M. F. Bowers was an American lawman. He was the sheriff of El Paso County, Colorado, from 1894 to 1896. Prior to becoming sheriff, Bowers had been a saloon bouncer and a night marshal in the town of Altman, Colorado.

Bowers is known for assisting in an attempt to suppress a mine workers' strike. During the Cripple Creek miners' strike of 1894, Bowers attempted to get Governor Davis H. Waite to send in the state militia after the first day of the strike by wildly exaggerating the chaos in the Cripple Creek area. After 300 state troops arrived, Adjutant General T. J. Tarsney found the area calm and ordered his soldiers back to their barracks. Acting independently, Bowers then arrested the mayor and town marshal of Altman as well as a number of miners, in an attempt to crush the morale of the strikers, but a short trial acquitted them of any charges

Bowers later secretly met with mine owners, and agreed to receive a large sum of money to equip a force of 125 men to act as deputies. These men would protect a large force of strikebreakers soon to arrive in the area. News of the agreement soon leaked to the outraged miners. On May 25, 1894, the deputies attempted to raid a striker's camp atop Bull Hill but fled when a nearby mine was blown up. That night, the mine owners offered to pay for wages and equipment for another 1,200 deputies. Bowers agreed to raise the force, which he did by hiring rowdies from around the state of Colorado.

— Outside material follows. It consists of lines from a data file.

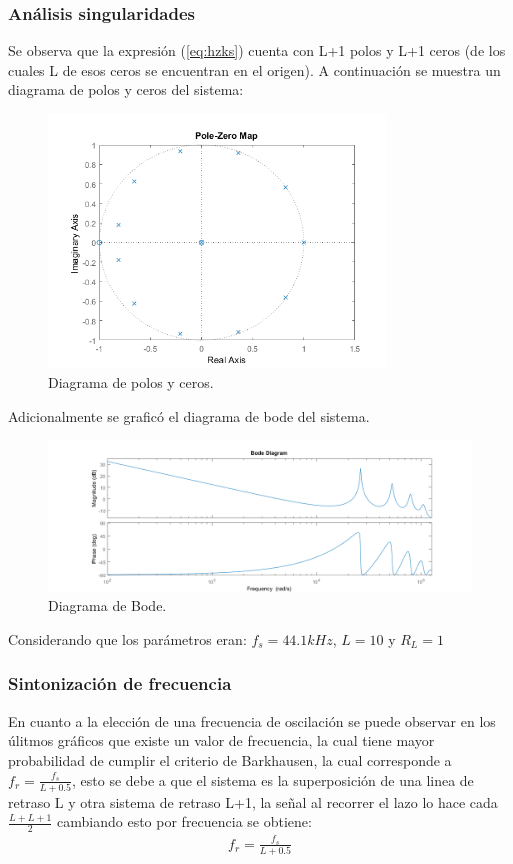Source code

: \subsubsection{Análisis singularidades}
Se observa que la expresión (\ref{eq:hzks}) cuenta con L+1 polos y L+1 ceros (de los cuales L de esos ceros se encuentran en el origen). A continuación se muestra un diagrama de polos y ceros del sistema:
\begin{figure}[H]
	\centering
	\includegraphics[width=0.8\textwidth]{ImagenesEjercicio4/pzks.PNG}
\caption{Diagrama de polos y ceros.}
	\label{fig:zpdig}
\end{figure}
Adicionalmente se graficó el diagrama de bode del sistema.
\begin{figure}[H]
	\centering
	\includegraphics[width=\textwidth]{ImagenesEjercicio4/bodeks.PNG}
\caption{Diagrama de Bode.}

	\label{fig:bode}
\end{figure}
Considerando que los parámetros eran: $f_s = 44.1kHz$, $L=10$ y $R_L=1$
\subsubsection{Sintonización de frecuencia}
En cuanto a la elección de una frecuencia de oscilación se puede observar en los úlitmos gráficos que existe un valor de frecuencia, la cual tiene mayor probabilidad de cumplir el criterio de Barkhausen, la cual corresponde a $f_r = \frac{f_s}{L+0.5}$, esto se debe a que el sistema es la superposición de una linea de retraso  L y otra sistema de retraso L+1, la señal al recorrer el lazo lo hace cada $\frac{L+L+1}{2}$ cambiando esto por frecuencia se obtiene:
\begin{align}
f_r=\frac{f_s}{L+0.5}
\label{eq:fr}
\end{align}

Governor Waite ordered the force of more than 1,300 deputies disbanded, but Bowers did not do so. A few days later, after an agreement had been reached ending the strike, Bowers had lost control of his paramilitary force. The 'deputies' turned on the local towns, terrorizing the citizens. Governor Waite ordered the state militia to restore law and order. As Bowers disputed control of the region with the general in charge of the state troops, the 'deputies' attempted to charge the miners' camp again. Only the quick intervention of the state militia prevented a bloodbath.